Aim of the exercise
Check the listing below for lines that hold "tabularx". How many are there? Please give only the number.
····················
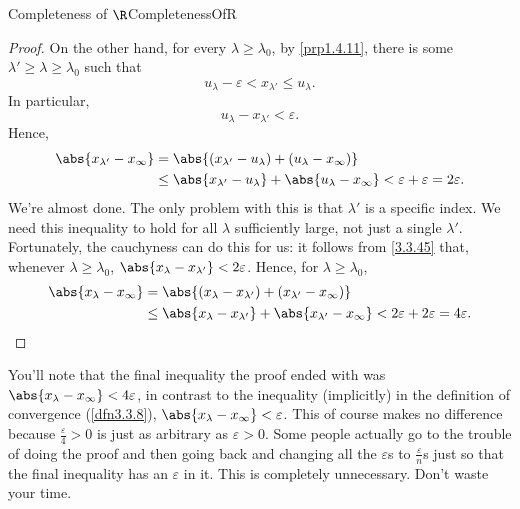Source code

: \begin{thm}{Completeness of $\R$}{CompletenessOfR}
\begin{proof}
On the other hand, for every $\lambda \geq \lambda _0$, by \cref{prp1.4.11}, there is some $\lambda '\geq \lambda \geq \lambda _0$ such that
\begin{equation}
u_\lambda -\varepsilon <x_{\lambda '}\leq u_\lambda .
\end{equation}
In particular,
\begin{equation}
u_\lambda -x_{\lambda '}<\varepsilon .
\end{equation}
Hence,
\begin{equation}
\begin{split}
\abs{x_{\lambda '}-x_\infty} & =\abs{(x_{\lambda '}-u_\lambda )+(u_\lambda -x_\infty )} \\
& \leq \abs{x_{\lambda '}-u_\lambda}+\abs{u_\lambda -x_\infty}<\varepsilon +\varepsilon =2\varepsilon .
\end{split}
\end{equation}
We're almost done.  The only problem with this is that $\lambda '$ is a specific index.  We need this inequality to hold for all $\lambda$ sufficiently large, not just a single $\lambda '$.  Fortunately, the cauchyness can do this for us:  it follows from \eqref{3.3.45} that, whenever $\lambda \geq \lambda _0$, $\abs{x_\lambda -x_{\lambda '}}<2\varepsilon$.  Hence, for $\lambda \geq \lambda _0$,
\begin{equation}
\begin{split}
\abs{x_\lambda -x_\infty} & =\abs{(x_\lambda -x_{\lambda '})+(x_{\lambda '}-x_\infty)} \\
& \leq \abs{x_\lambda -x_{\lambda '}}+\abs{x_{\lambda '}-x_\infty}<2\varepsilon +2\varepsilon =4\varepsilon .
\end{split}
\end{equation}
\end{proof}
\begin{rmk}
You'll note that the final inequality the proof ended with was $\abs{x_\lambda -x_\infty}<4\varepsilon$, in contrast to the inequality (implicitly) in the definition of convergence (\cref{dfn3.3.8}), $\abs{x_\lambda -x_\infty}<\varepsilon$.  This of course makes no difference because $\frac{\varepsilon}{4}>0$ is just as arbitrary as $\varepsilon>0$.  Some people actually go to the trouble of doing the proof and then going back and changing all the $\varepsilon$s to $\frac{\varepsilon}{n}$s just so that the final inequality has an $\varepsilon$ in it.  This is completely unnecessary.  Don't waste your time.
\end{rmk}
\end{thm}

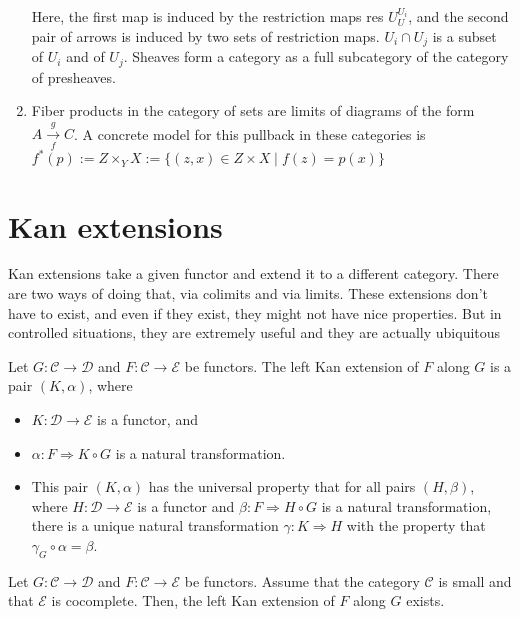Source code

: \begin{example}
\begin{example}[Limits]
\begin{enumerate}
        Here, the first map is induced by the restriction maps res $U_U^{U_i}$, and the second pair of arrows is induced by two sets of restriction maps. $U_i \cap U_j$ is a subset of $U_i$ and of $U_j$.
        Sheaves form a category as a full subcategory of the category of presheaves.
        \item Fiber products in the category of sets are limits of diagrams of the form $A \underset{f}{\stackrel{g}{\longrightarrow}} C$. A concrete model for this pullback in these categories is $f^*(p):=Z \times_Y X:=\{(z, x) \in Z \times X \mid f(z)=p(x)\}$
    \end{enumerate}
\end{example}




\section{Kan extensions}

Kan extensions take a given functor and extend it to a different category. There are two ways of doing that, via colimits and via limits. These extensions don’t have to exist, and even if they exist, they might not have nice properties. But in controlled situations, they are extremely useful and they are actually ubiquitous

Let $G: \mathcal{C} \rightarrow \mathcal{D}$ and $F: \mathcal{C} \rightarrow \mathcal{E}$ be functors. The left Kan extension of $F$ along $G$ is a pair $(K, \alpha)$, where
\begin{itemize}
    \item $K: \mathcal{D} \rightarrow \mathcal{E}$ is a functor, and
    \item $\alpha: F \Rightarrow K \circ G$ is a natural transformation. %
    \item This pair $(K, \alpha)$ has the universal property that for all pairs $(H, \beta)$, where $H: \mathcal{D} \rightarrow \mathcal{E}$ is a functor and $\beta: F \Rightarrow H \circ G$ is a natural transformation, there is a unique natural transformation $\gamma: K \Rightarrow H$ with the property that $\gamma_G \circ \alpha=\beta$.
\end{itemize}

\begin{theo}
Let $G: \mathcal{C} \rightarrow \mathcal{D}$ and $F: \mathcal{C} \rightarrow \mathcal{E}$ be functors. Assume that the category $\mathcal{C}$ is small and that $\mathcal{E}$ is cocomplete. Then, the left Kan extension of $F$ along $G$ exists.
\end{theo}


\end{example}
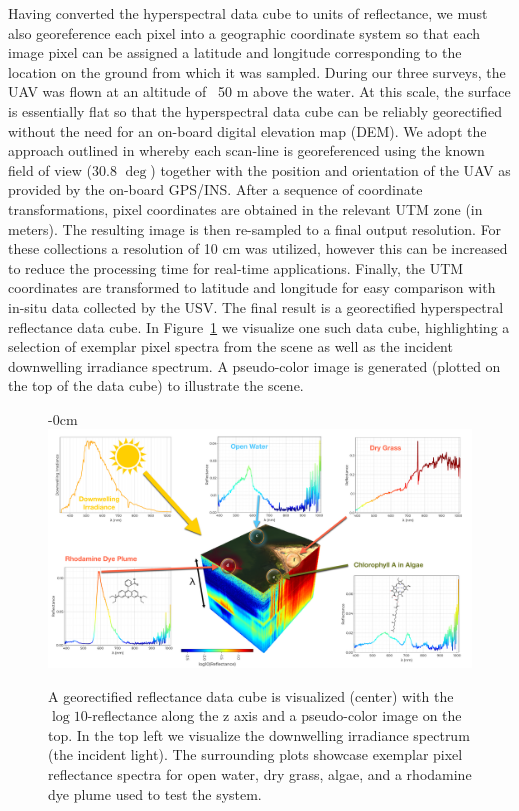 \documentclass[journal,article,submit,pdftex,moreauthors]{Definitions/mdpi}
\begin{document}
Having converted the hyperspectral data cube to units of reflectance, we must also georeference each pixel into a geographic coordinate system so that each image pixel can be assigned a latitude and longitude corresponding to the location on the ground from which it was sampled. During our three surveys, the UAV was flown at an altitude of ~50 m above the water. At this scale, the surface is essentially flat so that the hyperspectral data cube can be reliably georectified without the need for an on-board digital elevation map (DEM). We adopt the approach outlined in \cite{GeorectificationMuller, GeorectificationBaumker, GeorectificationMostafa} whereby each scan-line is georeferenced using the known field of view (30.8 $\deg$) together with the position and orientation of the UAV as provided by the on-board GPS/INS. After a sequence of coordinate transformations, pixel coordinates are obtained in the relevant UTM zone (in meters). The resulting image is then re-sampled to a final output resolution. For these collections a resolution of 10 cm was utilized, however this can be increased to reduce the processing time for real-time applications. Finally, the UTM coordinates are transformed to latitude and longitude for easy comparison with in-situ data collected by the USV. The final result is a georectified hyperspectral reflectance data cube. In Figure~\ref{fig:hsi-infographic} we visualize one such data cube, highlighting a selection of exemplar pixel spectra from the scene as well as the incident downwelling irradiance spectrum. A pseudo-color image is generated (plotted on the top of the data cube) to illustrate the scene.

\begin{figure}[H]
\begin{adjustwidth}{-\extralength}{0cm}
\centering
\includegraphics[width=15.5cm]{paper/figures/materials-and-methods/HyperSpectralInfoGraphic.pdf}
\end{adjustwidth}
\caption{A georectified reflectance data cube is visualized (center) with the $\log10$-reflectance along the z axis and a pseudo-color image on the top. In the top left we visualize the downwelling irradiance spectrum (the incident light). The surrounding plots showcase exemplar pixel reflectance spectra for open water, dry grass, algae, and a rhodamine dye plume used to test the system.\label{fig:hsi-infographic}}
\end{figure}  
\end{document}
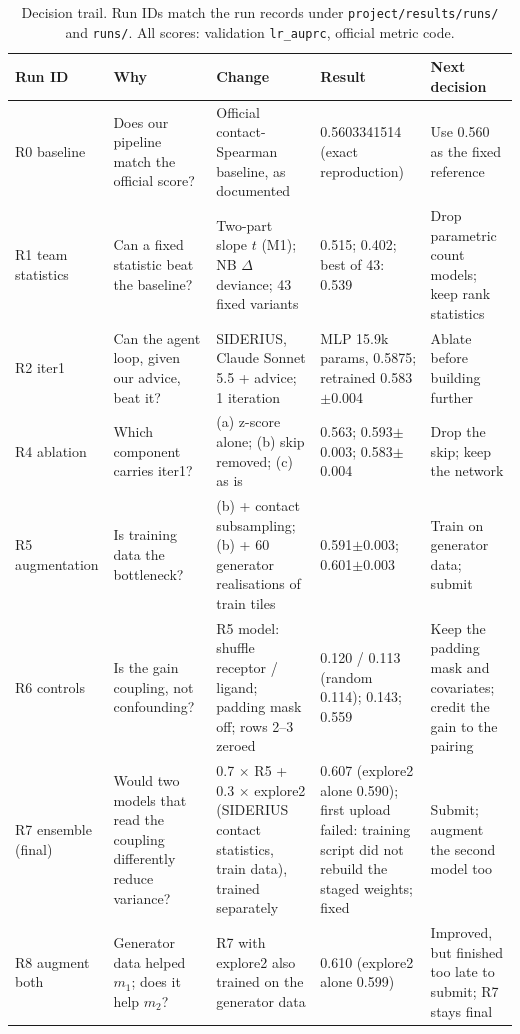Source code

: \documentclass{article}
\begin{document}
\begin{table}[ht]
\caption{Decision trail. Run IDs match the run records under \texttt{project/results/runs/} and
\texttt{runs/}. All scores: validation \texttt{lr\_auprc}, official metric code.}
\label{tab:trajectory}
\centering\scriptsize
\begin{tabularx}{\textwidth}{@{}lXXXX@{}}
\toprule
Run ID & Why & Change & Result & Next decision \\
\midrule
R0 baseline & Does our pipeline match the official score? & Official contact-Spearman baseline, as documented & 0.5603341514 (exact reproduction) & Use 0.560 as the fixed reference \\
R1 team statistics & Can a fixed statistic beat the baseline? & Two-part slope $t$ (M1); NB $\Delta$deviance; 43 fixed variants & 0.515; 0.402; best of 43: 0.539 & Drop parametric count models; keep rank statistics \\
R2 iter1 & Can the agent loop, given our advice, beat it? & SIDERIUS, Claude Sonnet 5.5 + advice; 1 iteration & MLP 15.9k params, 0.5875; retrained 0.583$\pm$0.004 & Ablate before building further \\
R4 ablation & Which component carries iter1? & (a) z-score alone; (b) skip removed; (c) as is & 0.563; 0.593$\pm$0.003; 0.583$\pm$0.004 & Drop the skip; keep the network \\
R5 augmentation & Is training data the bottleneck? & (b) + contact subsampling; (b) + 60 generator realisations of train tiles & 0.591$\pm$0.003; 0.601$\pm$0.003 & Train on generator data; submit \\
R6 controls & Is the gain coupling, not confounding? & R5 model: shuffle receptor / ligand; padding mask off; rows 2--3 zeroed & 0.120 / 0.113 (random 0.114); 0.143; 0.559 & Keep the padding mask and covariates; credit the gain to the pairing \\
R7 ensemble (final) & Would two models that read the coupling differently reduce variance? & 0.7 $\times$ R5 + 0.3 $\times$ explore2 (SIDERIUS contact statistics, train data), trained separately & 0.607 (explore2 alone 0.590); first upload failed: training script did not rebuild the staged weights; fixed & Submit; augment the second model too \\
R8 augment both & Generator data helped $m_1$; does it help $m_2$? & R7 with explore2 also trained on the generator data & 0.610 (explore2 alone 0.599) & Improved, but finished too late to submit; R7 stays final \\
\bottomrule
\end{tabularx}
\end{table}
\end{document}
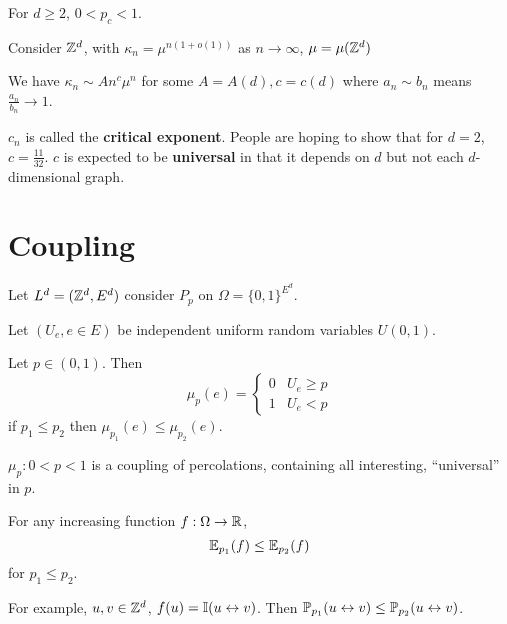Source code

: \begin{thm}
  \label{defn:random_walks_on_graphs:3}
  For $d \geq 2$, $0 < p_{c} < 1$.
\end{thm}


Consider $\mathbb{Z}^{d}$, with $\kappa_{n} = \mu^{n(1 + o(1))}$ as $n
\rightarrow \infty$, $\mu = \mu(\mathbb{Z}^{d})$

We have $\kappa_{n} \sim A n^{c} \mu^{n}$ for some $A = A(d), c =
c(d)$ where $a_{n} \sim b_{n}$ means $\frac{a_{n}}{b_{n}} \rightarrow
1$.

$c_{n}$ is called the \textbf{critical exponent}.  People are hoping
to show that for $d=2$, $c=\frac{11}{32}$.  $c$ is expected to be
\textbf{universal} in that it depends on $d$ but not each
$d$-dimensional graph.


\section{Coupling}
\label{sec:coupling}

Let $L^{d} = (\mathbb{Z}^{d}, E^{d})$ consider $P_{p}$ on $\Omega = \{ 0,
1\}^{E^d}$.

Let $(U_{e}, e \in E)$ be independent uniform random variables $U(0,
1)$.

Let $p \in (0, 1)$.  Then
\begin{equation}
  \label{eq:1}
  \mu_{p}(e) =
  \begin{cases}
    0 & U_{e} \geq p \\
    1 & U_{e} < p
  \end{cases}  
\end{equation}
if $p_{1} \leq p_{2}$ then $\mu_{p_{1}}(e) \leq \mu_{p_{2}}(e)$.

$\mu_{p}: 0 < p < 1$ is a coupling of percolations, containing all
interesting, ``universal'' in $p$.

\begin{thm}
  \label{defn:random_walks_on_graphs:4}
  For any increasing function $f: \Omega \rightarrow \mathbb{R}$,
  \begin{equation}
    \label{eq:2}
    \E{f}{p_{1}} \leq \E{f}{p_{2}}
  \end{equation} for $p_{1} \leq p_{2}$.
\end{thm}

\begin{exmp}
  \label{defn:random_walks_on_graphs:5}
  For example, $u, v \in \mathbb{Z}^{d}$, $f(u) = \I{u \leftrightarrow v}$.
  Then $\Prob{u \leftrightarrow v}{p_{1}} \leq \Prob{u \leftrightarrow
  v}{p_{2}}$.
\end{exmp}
····················
Answer to this task
2